• Action item
Every line holding the string "Covenant" is to be copied from the entries below.

┏━━

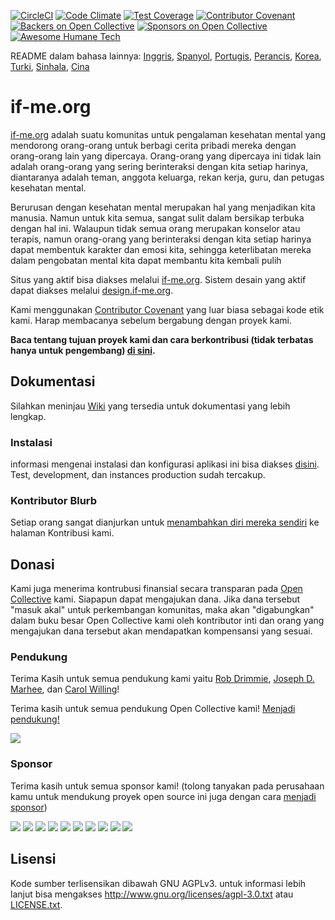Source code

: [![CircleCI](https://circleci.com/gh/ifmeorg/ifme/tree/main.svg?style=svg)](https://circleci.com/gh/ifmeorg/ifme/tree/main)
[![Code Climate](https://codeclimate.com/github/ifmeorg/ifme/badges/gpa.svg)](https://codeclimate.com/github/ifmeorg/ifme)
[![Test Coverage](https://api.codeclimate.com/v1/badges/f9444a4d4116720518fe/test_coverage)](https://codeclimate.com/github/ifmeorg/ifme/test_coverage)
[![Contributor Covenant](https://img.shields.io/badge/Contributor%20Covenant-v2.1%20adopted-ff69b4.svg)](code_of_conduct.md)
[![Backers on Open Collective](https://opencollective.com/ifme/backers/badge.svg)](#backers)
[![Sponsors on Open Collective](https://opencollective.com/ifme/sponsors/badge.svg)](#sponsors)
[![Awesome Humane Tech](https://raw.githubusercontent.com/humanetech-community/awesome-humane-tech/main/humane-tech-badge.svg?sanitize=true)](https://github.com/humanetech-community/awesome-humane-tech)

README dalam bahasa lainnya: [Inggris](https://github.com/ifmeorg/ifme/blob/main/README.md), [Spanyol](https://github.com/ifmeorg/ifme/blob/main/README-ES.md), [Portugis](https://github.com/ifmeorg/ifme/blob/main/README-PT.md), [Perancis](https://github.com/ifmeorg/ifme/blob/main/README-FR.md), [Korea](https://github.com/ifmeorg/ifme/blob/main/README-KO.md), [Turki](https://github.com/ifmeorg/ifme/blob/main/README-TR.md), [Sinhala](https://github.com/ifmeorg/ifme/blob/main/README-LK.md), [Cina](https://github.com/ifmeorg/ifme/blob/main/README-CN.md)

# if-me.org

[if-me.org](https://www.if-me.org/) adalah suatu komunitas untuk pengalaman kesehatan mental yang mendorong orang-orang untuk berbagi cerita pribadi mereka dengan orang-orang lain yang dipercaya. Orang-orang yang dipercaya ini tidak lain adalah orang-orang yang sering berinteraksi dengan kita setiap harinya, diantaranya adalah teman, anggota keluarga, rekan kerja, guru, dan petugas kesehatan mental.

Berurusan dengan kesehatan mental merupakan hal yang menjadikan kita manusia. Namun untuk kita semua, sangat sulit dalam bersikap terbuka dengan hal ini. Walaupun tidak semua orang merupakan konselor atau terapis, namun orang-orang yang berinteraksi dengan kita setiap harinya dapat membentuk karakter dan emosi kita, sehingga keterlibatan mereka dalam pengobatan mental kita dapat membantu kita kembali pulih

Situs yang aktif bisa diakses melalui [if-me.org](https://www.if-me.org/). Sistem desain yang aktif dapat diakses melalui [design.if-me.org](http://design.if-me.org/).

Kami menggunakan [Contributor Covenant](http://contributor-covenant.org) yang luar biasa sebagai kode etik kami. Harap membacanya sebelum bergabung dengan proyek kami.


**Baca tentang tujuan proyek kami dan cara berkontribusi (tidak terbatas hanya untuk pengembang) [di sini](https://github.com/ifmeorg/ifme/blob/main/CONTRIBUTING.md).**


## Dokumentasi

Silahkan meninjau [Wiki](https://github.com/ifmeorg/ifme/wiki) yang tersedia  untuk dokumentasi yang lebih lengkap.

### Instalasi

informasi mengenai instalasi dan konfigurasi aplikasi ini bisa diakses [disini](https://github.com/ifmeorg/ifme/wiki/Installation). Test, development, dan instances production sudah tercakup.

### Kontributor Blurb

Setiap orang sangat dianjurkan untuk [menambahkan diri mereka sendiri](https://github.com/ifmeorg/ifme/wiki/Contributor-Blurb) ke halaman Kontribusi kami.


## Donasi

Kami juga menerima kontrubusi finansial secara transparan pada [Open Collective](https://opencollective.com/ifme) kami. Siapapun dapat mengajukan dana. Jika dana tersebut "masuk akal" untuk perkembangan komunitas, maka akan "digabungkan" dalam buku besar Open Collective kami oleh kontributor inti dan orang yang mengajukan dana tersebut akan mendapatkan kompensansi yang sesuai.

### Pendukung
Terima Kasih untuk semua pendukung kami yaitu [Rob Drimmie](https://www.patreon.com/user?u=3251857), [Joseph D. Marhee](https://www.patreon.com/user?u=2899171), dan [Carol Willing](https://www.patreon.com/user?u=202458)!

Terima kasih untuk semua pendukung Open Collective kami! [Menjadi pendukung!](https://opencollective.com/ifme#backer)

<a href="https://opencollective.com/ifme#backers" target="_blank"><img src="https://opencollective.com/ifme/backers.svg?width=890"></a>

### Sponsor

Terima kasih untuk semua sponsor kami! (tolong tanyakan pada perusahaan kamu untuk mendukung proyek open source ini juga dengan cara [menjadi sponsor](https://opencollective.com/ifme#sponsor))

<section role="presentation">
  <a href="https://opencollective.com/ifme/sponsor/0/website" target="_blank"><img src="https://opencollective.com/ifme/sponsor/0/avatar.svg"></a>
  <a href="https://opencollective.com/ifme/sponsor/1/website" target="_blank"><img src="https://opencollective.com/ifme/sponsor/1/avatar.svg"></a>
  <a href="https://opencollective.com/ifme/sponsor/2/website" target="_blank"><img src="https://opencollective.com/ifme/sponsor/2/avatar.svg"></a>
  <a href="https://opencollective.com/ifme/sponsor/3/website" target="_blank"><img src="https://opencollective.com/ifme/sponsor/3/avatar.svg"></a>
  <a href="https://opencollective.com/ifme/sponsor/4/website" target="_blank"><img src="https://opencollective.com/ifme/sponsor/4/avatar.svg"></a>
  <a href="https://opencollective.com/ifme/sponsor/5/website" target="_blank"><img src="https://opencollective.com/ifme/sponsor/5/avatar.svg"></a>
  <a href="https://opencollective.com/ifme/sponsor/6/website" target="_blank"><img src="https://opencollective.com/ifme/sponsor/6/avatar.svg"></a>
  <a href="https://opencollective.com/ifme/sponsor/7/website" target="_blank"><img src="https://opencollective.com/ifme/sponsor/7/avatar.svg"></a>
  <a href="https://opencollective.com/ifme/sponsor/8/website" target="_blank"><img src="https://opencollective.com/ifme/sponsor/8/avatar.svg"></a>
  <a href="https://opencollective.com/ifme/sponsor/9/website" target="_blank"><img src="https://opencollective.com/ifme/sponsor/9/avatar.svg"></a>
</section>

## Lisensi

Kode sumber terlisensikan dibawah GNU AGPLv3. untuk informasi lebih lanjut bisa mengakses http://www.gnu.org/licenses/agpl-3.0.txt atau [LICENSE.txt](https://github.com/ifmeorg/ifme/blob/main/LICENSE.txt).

┗━━

• Your response
[![Contributor Covenant](https://img.shields.io/badge/Contributor%20Covenant-v2.1%20adopted-ff69b4.svg)](code_of_conduct.md)
Kami menggunakan [Contributor Covenant](http://contributor-covenant.org) yang luar biasa sebagai kode etik kami. Harap membacanya sebelum bergabung dengan proyek kami.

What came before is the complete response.